What you should do => Find the line holding "我们中华文明，是全球所剩无几" in the entries below. Give it again exactly, along with every line after it up to and including the line holding "搞明白了什么是「他者意识」和".

Record extracts =>
Segment Open
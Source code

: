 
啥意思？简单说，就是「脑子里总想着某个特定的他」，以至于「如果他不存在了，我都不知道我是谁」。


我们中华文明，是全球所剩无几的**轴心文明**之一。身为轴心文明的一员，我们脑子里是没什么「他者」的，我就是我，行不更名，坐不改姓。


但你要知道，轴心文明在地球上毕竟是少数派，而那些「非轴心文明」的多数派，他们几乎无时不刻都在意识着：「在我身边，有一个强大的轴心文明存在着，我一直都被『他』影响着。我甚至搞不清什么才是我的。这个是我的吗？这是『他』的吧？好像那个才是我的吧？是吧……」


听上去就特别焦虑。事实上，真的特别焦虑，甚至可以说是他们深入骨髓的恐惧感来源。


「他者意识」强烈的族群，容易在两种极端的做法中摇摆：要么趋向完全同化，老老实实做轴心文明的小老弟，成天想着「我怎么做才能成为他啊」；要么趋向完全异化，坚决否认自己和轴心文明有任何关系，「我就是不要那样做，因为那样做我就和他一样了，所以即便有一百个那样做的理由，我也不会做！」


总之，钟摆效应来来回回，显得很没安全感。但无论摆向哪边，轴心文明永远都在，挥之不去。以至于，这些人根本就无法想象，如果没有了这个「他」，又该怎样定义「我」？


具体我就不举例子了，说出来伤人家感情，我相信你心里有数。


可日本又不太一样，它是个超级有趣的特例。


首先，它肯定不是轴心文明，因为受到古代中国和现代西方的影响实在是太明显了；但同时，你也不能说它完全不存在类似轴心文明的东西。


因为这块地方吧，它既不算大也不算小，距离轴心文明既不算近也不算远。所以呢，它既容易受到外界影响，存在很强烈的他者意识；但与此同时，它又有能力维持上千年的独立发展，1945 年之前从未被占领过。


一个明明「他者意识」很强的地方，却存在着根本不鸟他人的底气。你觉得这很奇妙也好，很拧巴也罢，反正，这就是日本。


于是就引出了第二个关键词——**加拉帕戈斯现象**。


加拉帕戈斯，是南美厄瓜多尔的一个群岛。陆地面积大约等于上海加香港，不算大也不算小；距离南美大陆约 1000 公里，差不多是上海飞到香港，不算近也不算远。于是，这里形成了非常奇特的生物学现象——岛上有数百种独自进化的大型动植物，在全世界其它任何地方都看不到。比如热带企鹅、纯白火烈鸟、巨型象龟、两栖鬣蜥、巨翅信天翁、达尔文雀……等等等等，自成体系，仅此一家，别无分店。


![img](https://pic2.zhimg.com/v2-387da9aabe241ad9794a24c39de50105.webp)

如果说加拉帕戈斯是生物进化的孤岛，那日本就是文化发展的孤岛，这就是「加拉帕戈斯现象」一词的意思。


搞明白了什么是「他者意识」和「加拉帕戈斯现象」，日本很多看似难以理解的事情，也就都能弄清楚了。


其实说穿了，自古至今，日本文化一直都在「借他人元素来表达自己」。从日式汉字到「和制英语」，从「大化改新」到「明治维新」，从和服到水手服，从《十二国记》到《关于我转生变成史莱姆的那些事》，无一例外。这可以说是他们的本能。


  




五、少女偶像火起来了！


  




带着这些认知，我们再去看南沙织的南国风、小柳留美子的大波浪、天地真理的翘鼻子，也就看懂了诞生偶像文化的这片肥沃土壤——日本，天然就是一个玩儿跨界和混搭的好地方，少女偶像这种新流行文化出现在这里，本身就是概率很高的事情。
Segment Closed
Response to the exercise =>
我们中华文明，是全球所剩无几的**轴心文明**之一。身为轴心文明的一员，我们脑子里是没什么「他者」的，我就是我，行不更名，坐不改姓。


但你要知道，轴心文明在地球上毕竟是少数派，而那些「非轴心文明」的多数派，他们几乎无时不刻都在意识着：「在我身边，有一个强大的轴心文明存在着，我一直都被『他』影响着。我甚至搞不清什么才是我的。这个是我的吗？这是『他』的吧？好像那个才是我的吧？是吧……」


听上去就特别焦虑。事实上，真的特别焦虑，甚至可以说是他们深入骨髓的恐惧感来源。


「他者意识」强烈的族群，容易在两种极端的做法中摇摆：要么趋向完全同化，老老实实做轴心文明的小老弟，成天想着「我怎么做才能成为他啊」；要么趋向完全异化，坚决否认自己和轴心文明有任何关系，「我就是不要那样做，因为那样做我就和他一样了，所以即便有一百个那样做的理由，我也不会做！」


总之，钟摆效应来来回回，显得很没安全感。但无论摆向哪边，轴心文明永远都在，挥之不去。以至于，这些人根本就无法想象，如果没有了这个「他」，又该怎样定义「我」？


具体我就不举例子了，说出来伤人家感情，我相信你心里有数。


可日本又不太一样，它是个超级有趣的特例。


首先，它肯定不是轴心文明，因为受到古代中国和现代西方的影响实在是太明显了；但同时，你也不能说它完全不存在类似轴心文明的东西。


因为这块地方吧，它既不算大也不算小，距离轴心文明既不算近也不算远。所以呢，它既容易受到外界影响，存在很强烈的他者意识；但与此同时，它又有能力维持上千年的独立发展，1945 年之前从未被占领过。


一个明明「他者意识」很强的地方，却存在着根本不鸟他人的底气。你觉得这很奇妙也好，很拧巴也罢，反正，这就是日本。


于是就引出了第二个关键词——**加拉帕戈斯现象**。


加拉帕戈斯，是南美厄瓜多尔的一个群岛。陆地面积大约等于上海加香港，不算大也不算小；距离南美大陆约 1000 公里，差不多是上海飞到香港，不算近也不算远。于是，这里形成了非常奇特的生物学现象——岛上有数百种独自进化的大型动植物，在全世界其它任何地方都看不到。比如热带企鹅、纯白火烈鸟、巨型象龟、两栖鬣蜥、巨翅信天翁、达尔文雀……等等等等，自成体系，仅此一家，别无分店。


![img](https://pic2.zhimg.com/v2-387da9aabe241ad9794a24c39de50105.webp)

如果说加拉帕戈斯是生物进化的孤岛，那日本就是文化发展的孤岛，这就是「加拉帕戈斯现象」一词的意思。


搞明白了什么是「他者意识」和「加拉帕戈斯现象」，日本很多看似难以理解的事情，也就都能弄清楚了。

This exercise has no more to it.